▶ _EXERCISE_:
Only the text of the entries below should be returned, exactly as given, without pictures.

Dataset entries:
--- START ---

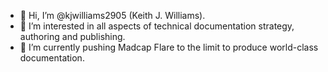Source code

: - 👋 Hi, I’m @kjwilliams2905 (Keith J. Williams).
- 👀 I’m interested in all aspects of technical documentation strategy, authoring and publishing.
- 🌱 I’m currently pushing Madcap Flare to the limit to produce world-class documentation.

<!---
kjwilliams2905/kjwilliams2905 is a ✨ special ✨ repository because its `README.md` (this file) appears on your GitHub profile.
You can click the Preview link to take a look at your changes.
--->
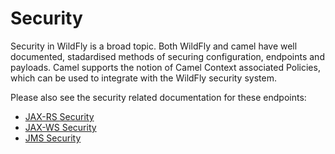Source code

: # Security

Security in WildFly is a broad topic. Both WildFly and camel have well documented, stadardised methods of securing configuration, endpoints and payloads. Camel supports the notion of Camel Context associated Policies, which can be used to integrate with the WildFly security system.

Please also see the security related documentation for these endpoints:

* [JAX-RS Security](jaxrs.md)
* [JAX-WS Security](jaxws.md)
* [JMS Security](jms.md)
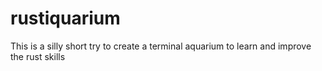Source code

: # rustiquarium

This is a silly short try to create a terminal aquarium to learn and improve the rust skills
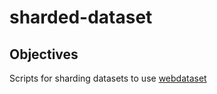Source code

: # sharded-dataset

## Objectives
Scripts for sharding datasets to use [webdataset](https://github.com/webdataset/webdataset)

--- END ---

▶ _RESULT OF THIS TASK_:
Source code

: - 👋 Hi, I’m @kjwilliams2905 (Keith J. Williams).
- 👀 I’m interested in all aspects of technical documentation strategy, authoring and publishing.
- 🌱 I’m currently pushing Madcap Flare to the limit to produce world-class documentation.

<!---
kjwilliams2905/kjwilliams2905 is a ✨ special ✨ repository because its `README.md` (this file) appears on your GitHub profile.
You can click the Preview link to take a look at your changes.
--->
Source code

: # Security

Security in WildFly is a broad topic. Both WildFly and camel have well documented, stadardised methods of securing configuration, endpoints and payloads. Camel supports the notion of Camel Context associated Policies, which can be used to integrate with the WildFly security system.

Please also see the security related documentation for these endpoints:

* [JAX-RS Security](jaxrs.md)
* [JAX-WS Security](jaxws.md)
* [JMS Security](jms.md)
Source code

: # rustiquarium

This is a silly short try to create a terminal aquarium to learn and improve the rust skills
Source code

: # sharded-dataset

## Objectives
Scripts for sharding datasets to use [webdataset](https://github.com/webdataset/webdataset)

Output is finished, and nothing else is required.